Automation is a game-changer for network security and performance visibility. For instance, it can help NetOps teams engaging in device deployment to eliminate previous requirements for manual configuration and programming. Automation can also reduce the likelihood of a network outage by managing workloads more efficiently across a network. Downtime incidents can be incredibly costly and detrimental for business – just look at what happened to Target back in June 2019 when their point-of-sale system went down for hours. The level of efficiency automation can bring to workload management can prevent these types of outages.
What about security? We all know that cyber attacks are on the rise. Since many of today’s security incidents are made possible by automated processes, SecOps teams must scale their defenses through automated processing using machine learning to synthesize pre-existing threat intelligence data to provide a network defense that automatically responds to new conditions. Automated threat detection and response systems allow security teams to examine the network and quickly identify vulnerabilities. Moreover, once an automated security tool identified a potential threat, it can not only apply the necessary remediation, but it can also help SecOps teams implement the necessary adjustments to reduce further incidents.

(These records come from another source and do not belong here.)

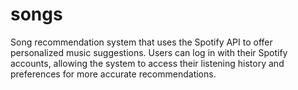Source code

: # songs

Song recommendation system that uses the Spotify API to offer personalized music suggestions. Users can log in with their Spotify accounts, allowing the system to access their listening history and preferences for more accurate recommendations.
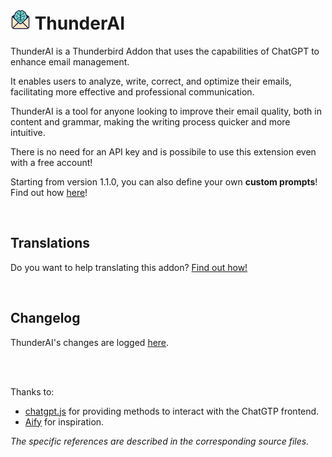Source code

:# ![ThunderAI icon](images/icon-32px.png "ThunderAI") ThunderAI

ThunderAI is a Thunderbird Addon that uses the capabilities of ChatGPT to enhance email management.

It enables users to analyze, write, correct, and optimize their emails, facilitating more effective and professional communication.

ThunderAI is a tool for anyone looking to improve their email quality, both in content and grammar, making the writing process quicker and more intuitive. 

There is no need for an API key and is possibile to use this extension even with a free account!

Starting from version 1.1.0, you can also define your own **custom prompts**! Find out how [here](https://micz.it/thunderbird-addon-thunderai/custom-prompts/)!

<br>

## Translations
Do you want to help translating this addon?
[Find out how!](https://micz.it/thunderbird-addon-thunderai/translate/)

<br>

## Changelog
ThunderAI's changes are logged [here](CHANGELOG.md).

<br>

<br>Thanks to:
<ul><li><a href="https://github.com/KudoAI/chatgpt.js">chatgpt.js</a> for providing methods to interact with the ChatGTP frontend.</li>
<li><a href="https://github.com/ali-raheem/Aify">Aify</a> for inspiration.</li>
</ul>
<i>The specific references are described in the corresponding source files.</i>

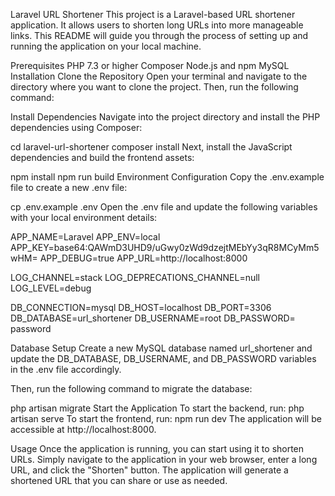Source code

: 
Laravel URL Shortener
This project is a Laravel-based URL shortener application. It allows users to shorten long URLs into more manageable links. This README will guide you through the process of setting up and running the application on your local machine.

Prerequisites
PHP 7.3 or higher
Composer
Node.js and npm
MySQL
Installation
Clone the Repository
Open your terminal and navigate to the directory where you want to clone the project. Then, run the following command:

Install Dependencies
Navigate into the project directory and install the PHP dependencies using Composer:

cd laravel-url-shortener
composer install
Next, install the JavaScript dependencies and build the frontend assets:

npm install
npm run build
Environment Configuration
Copy the .env.example file to create a new .env file:

cp .env.example .env
Open the .env file and update the following variables with your local environment details:

APP_NAME=Laravel
APP_ENV=local
APP_KEY=base64:QAWmD3UHD9/uGwy0zWd9dzejtMEbYy3qR8MCyMm5wHM=
APP_DEBUG=true
APP_URL=http://localhost:8000

LOG_CHANNEL=stack
LOG_DEPRECATIONS_CHANNEL=null
LOG_LEVEL=debug

DB_CONNECTION=mysql
DB_HOST=localhost
DB_PORT=3306
DB_DATABASE=url_shortener
DB_USERNAME=root
DB_PASSWORD= password


Database Setup
Create a new MySQL database named url_shortener and update the DB_DATABASE, DB_USERNAME, and DB_PASSWORD variables in the .env file accordingly.

Then, run the following command to migrate the database:

php artisan migrate
Start the Application
To start the backend, run:
php artisan serve
To start the frontend, run:
npm run dev
The application will be accessible at http://localhost:8000.

Usage
Once the application is running, you can start using it to shorten URLs. Simply navigate to the application in your web browser, enter a long URL, and click the "Shorten" button. The application will generate a shortened URL that you can share or use as needed.
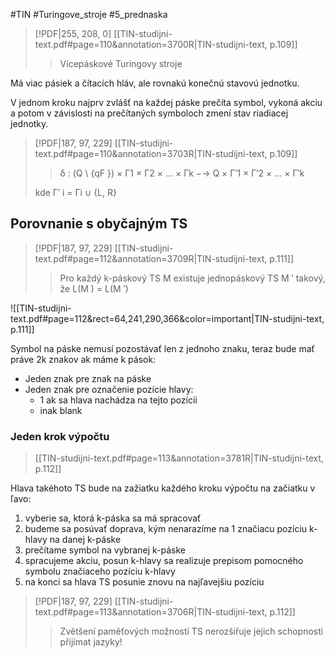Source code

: #TIN #Turingove_stroje #5_prednaska
> [!PDF|255, 208, 0] [[TIN-studijni-text.pdf#page=110&annotation=3700R|TIN-studijni-text, p.109]]
> > Vícepáskové Turingovy stroje

Má viac pásiek a čítacích hláv, ale rovnakú konečnú stavovú jednotku.

V jednom kroku najprv zvlášť na každej páske prečíta symbol, vykoná akciu a potom v závislosti na prečítaných symboloch zmení stav riadiacej jednotky.

> [!PDF|187, 97, 229] [[TIN-studijni-text.pdf#page=110&annotation=3703R|TIN-studijni-text, p.109]]
> > δ  : (Q  \ {qF  })  ×  Γ1  ×  Γ2  ×  ...  ×  Γk  −→  Q  ×  Γ′1  ×  Γ′2  ×  ...  ×  Γ′k
> 
> kde Γ′ i = Γi ∪ {L, R}

## Porovnanie s obyčajným TS
> [!PDF|187, 97, 229] [[TIN-studijni-text.pdf#page=112&annotation=3709R|TIN-studijni-text, p.111]]
> > Pro každý  k-páskový TS  M  existuje jednopáskový TS  M  ′  takový, že L(M  ) =  L(M  ′)

![[TIN-studijni-text.pdf#page=112&rect=64,241,290,366&color=important|TIN-studijni-text, p.111]]

Symbol na páske nemusí pozostávať len z jednoho znaku, teraz bude mať práve 2k znakov ak máme k pások:
- Jeden znak pre znak na páske
- Jeden znak pre označenie pozície hlavy:
	- 1 ak sa hlava nachádza na tejto pozícii
	- inak blank

### Jeden krok výpočtu
> [[TIN-studijni-text.pdf#page=113&annotation=3781R|TIN-studijni-text, p.112]]

Hlava takéhoto TS bude na zažiatku každého kroku 
výpočtu na začiatku v ľavo:
1. vyberie sa, ktorá k-páska sa má spracovať
2. budeme sa posúvať doprava, kým nenarazíme na 1 značiacu pozíciu k-hlavy na danej k-páske
3. prečítame symbol na vybranej k-páske
4. spracujeme akciu, posun k-hlavy sa realizuje prepisom pomocného symbolu značiaceho pozíciu k-hlavy
5. na konci sa hlava TS posunie znovu na najľavejšiu pozíciu

> [!PDF|187, 97, 229] [[TIN-studijni-text.pdf#page=113&annotation=3706R|TIN-studijni-text, p.112]]
> > Zvětšení paměťových možností TS nerozšiřuje jejich schopnosti přijímat jazyky!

While it’s important to understand the role automation plays in network performance and security management, most of these sophisticated tools are ineffective without the correct data. This emphasizes the need to ensure that the correct data is being delivered to the right tools, and highlights another level of critical infrastructure – network TAPs and packet brokers. These devices provide access to data that network monitoring and security tools rely on for visibility.
By using a layered approach, these access technologies filter and load balance traffic, feeding critical network insights and packet data to multiple essential networking tools. APIs can help automate packet broker solutions in order to provide security and monitoring tools with correlated data, freeing the analysis tools to perform their functions faster and without as much burden on processing speeds. Instead of tying up network probes and appliances with the task of correlating traffic flows, a properly engineered visibility layer with TAPs and packet brokers can remove that burden so analysis tools can focus on what they’re designed to do: help IT teams better maintain and improve network performance and security.
More sophisticated packet broker technology can receive network packet inputs from physical and virtual TAPs and outside control via APIs, enabling monitoring and security tools to effectively filter and control the data they receive. Deploying TAPs and packet brokers allows non-intrusive visibility and access to data that automated systems need to perform their service. As automation ties these devices together, improves their efficacy and streamlines management, monitoring tools and security appliances will become more efficient.
Having access to the right data is vital to the success of automated network performance and security solutions. If NetOps and SecOps teams can’t rely on the integrity of the information upon which their critical tools are operating, organizations will be unable to tap into the promising business benefits automation can provide. Network access technologies and visibility solutions like TAPs and packet brokers provide the lifeblood of information needed to automate today’s essential security and performance functions. In a modern IT landscape that’s increasingly focused on simplifying complex tasks and processes, NetOps and SecOps teams are only as good as their data foundation.